Okay. Down to business.

Over on FoxNews.com and CNN.com the leading story isn't Pakistan's President Musharraf telling a U.S. official that we've used up our Violate Pakistan's Sovereignty Free card, and that we're not allowed to do it again (although he assured another U.S. government official that his country still pledges unwavering support for our wars on terrorism (read: our wars on other nations that really, really, annoy us beacause they're not us and since they're weaker than us can't stop us anyway and if Pakistan doesn't pledge support they're next...).

It isn't that 200 hundred people were arrested in pro-Democracy protests in Nepal (it's a wonder that we haven't yet invaded Nepal to spread the jelly of democracy over the dry bread of this small southasian country. I said yet, right?). It isn't even that the President of another nation passed away today (Kosovo's President Rugova died today at 61 years of age). The leading story on both sites today is...

A whale.

A wayward whale. (CNN.com's choice of headline, sadly enough, not mine. I however will name the whale Wayward. So there.)
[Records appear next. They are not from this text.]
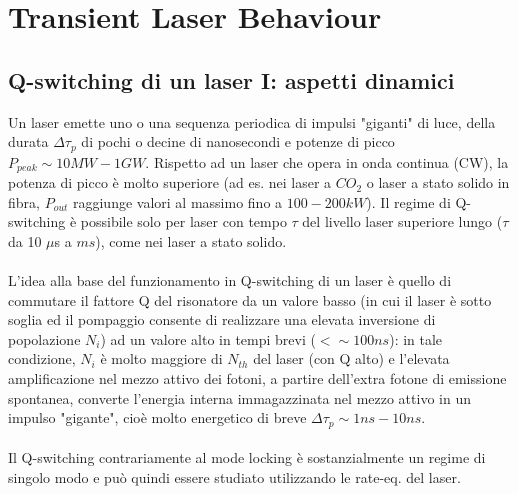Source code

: \documentclass{book}
\def \D {\Delta}
\theoremstyle{remark}
\begin{document}
\section{Transient Laser Behaviour}
\subsection{Q-switching di un laser I: aspetti dinamici}
Un laser emette uno o una sequenza periodica di impulsi "giganti" di luce, della durata $\D\tau_p$ di pochi o decine di nanosecondi e potenze di picco $P_{peak} \sim 10 MW - 1 GW$.
Rispetto ad un laser che opera in onda continua (CW), la potenza di picco è molto superiore (ad es. nei laser a $CO_2$ o laser a stato solido in fibra, $P_{out}$ raggiunge valori al massimo fino a $100-200 kW$). Il regime di Q-switching è possibile solo per laser con tempo $\tau$ del livello laser superiore lungo ($\tau$ da 10 $\mu$s a $ms$), come nei laser a stato solido.\\
\\
L'idea alla base del funzionamento in Q-switching di un laser è quello di commutare il fattore Q del risonatore da un valore basso (in cui il laser è sotto soglia ed il pompaggio consente di realizzare una elevata inversione di popolazione $N_i$) ad un valore alto in tempi brevi ($< \sim 100 ns$): in tale condizione, $N_i$ è molto maggiore di $N_{th}$ del laser (con Q alto) e l'elevata amplificazione nel mezzo attivo dei fotoni, a partire dell'extra fotone di emissione spontanea, converte l'energia interna immagazzinata nel mezzo attivo in un impulso "gigante", cioè molto energetico di breve $\D\tau_p \sim 1 ns - 10 ns$.\\
\\
Il Q-switching contrariamente al mode locking è sostanzialmente un regime di singolo modo e può quindi essere studiato utilizzando le rate-eq. del laser.
\end{document}
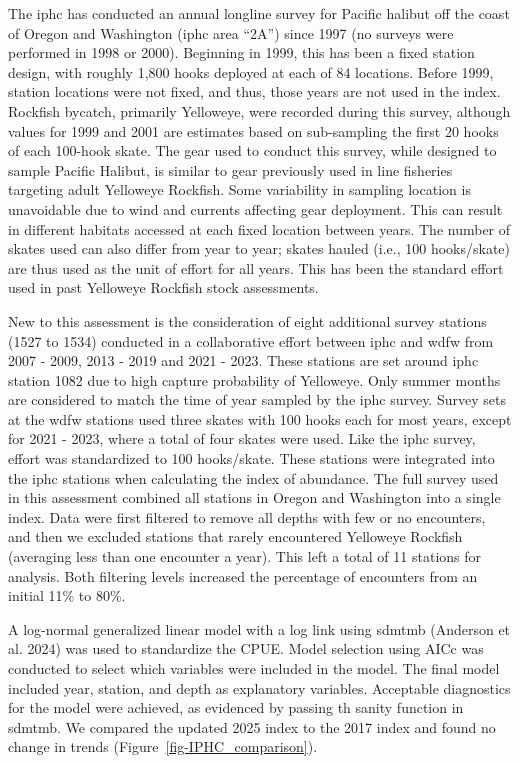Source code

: \documentclass[
]{scrartcl}
\begin{document}
The \gls{iphc} has conducted an annual longline survey for Pacific
halibut off the coast of Oregon and Washington (\gls{iphc} area ``2A'')
since 1997 (no surveys were performed in 1998 or 2000). Beginning in
1999, this has been a fixed station design, with roughly 1,800 hooks
deployed at each of 84 locations. Before 1999, station locations were
not fixed, and thus, those years are not used in the index. Rockfish
bycatch, primarily Yelloweye, were recorded during this survey, although
values for 1999 and 2001 are estimates based on sub-sampling the first
20 hooks of each 100-hook skate. The gear used to conduct this survey,
while designed to sample Pacific Halibut, is similar to gear previously
used in line fisheries targeting adult Yelloweye Rockfish. Some
variability in sampling location is unavoidable due to wind and currents
affecting gear deployment. This can result in different habitats
accessed at each fixed location between years. The number of skates used
can also differ from year to year; skates hauled (i.e., 100 hooks/skate)
are thus used as the unit of effort for all years. This has been the
standard effort used in past Yelloweye Rockfish stock assessments.

New to this assessment is the consideration of eight additional survey
stations (1527 to 1534) conducted in a collaborative effort between
\gls{iphc} and \gls{wdfw} from 2007 - 2009, 2013 - 2019 and 2021 - 2023.
These stations are set around \gls{iphc} station 1082 due to high
capture probability of Yelloweye. Only summer months are considered to
match the time of year sampled by the \gls{iphc} survey. Survey sets at
the \gls{wdfw} stations used three skates with 100 hooks each for most
years, except for 2021 - 2023, where a total of four skates were used.
Like the \gls{iphc} survey, effort was standardized to 100 hooks/skate.
These stations were integrated into the \gls{iphc} stations when
calculating the index of abundance. The full survey used in this
assessment combined all stations in Oregon and Washington into a single
index. Data were first filtered to remove all depths with few or no
encounters, and then we excluded stations that rarely encountered
Yelloweye Rockfish (averaging less than one encounter a year). This left
a total of 11 stations for analysis. Both filtering levels increased the
percentage of encounters from an initial 11\% to 80\%.

A log-normal generalized linear model with a log link using \gls{sdmtmb}
(Anderson et al. 2024) was used to standardize the CPUE. Model selection
using AICc was conducted to select which variables were included in the
model. The final model included year, station, and depth as explanatory
variables. Acceptable diagnostics for the model were achieved, as
evidenced by passing th sanity function in \gls{sdmtmb}. We compared the
updated 2025 index to the 2017 index and found no change in trends
(Figure~\ref{fig-IPHC_comparison}).
\end{document}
Yes, this sad behemoth of the sea stole the front page from mad cows, trapped miners, and dead presidents. Sure, I think its sad that the whale is lost and injured, and even sadder that in some way its probably our fault that it got lost in the first place. Doctors in England have run blood tests on Wayward to determine whether the northern bottlenose whale should be euthanized or released into the artic waters.

The homeless guy living beneath the Hamilton bridge in the Bronx should be so lucky.

Friday, January 20, 2006

Hello World!

Hi. Kid Caramel here, just signing on for the first time. A little about me: I'm a teacher, writer (as yet unpublished), and all around nice guy. I wish we lived in a country shaped like a donut so we could avoid the issue of landlocked states that have no contact with diversity and different cultures, and recieve all of their news and information from FOX News Channel. If I had my way actors, athletes, and lawyers wouldn't have the highest salaries on the planet, politicians would be paid teacher's salaries, and teachers would be glorified as the guardians and shapers of the future that they are.

Anyway, that's enough of a rant for now. Like I said earlier, I'm a writer. I write fantasy stories long and short, and (like everyone else seems to be doing these days) I'm working on a novel. I'm about halfway through and running downhill towards the finish line. What have I learned? Well for starters, writing isn't as simple as stringing words together. It's really hard work! The other thing I learned is that just because you read a crappy book and think you can do better than whoever wrote it, it doesn't mean that you actually can. Even pieces of crap take work.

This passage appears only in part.